**Exercise instructions:** Please filter the entries and return only the lines that include "will".

(Recorded data)

== Segment start ==

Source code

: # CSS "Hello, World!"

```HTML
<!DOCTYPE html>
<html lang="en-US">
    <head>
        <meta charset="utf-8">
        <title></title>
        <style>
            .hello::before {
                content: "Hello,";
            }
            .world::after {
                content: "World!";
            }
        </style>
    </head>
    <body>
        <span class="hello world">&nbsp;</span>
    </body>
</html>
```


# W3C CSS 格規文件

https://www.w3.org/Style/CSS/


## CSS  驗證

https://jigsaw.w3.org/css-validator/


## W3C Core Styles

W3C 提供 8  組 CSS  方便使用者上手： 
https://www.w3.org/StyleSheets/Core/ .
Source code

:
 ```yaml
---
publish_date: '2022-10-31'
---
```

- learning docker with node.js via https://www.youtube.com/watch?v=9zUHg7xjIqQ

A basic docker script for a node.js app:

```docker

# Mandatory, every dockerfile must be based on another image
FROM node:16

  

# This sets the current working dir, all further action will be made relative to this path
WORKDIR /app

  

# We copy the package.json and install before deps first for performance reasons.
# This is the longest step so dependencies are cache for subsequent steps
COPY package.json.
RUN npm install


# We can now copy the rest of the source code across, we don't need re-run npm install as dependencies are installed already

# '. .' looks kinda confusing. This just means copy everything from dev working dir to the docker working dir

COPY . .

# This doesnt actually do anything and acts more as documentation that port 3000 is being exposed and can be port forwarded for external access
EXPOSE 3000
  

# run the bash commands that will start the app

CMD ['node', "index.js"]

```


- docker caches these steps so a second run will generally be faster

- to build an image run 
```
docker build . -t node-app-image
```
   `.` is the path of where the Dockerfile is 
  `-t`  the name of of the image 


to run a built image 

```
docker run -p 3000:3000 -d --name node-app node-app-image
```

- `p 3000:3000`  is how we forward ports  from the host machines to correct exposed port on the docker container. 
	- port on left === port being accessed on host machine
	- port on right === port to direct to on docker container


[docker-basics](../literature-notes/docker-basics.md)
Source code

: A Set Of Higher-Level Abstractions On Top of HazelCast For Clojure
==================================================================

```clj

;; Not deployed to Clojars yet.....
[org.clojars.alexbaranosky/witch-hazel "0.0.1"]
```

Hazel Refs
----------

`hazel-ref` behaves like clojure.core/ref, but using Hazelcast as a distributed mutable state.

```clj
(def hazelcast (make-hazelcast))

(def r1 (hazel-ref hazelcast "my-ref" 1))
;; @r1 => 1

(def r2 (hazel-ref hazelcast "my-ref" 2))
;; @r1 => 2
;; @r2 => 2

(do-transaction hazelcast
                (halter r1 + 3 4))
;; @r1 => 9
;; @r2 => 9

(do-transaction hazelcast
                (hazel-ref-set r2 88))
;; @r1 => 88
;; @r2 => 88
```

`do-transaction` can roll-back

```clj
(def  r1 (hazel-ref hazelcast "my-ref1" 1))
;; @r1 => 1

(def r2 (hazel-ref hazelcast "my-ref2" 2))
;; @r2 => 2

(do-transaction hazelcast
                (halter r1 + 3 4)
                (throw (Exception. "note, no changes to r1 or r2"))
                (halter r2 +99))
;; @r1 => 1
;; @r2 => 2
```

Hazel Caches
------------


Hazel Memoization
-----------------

== Segment end ==

**Expected answer:**
# This sets the current working dir, all further action will be made relative to this path
# run the bash commands that will start the app
- docker caches these steps so a second run will generally be faster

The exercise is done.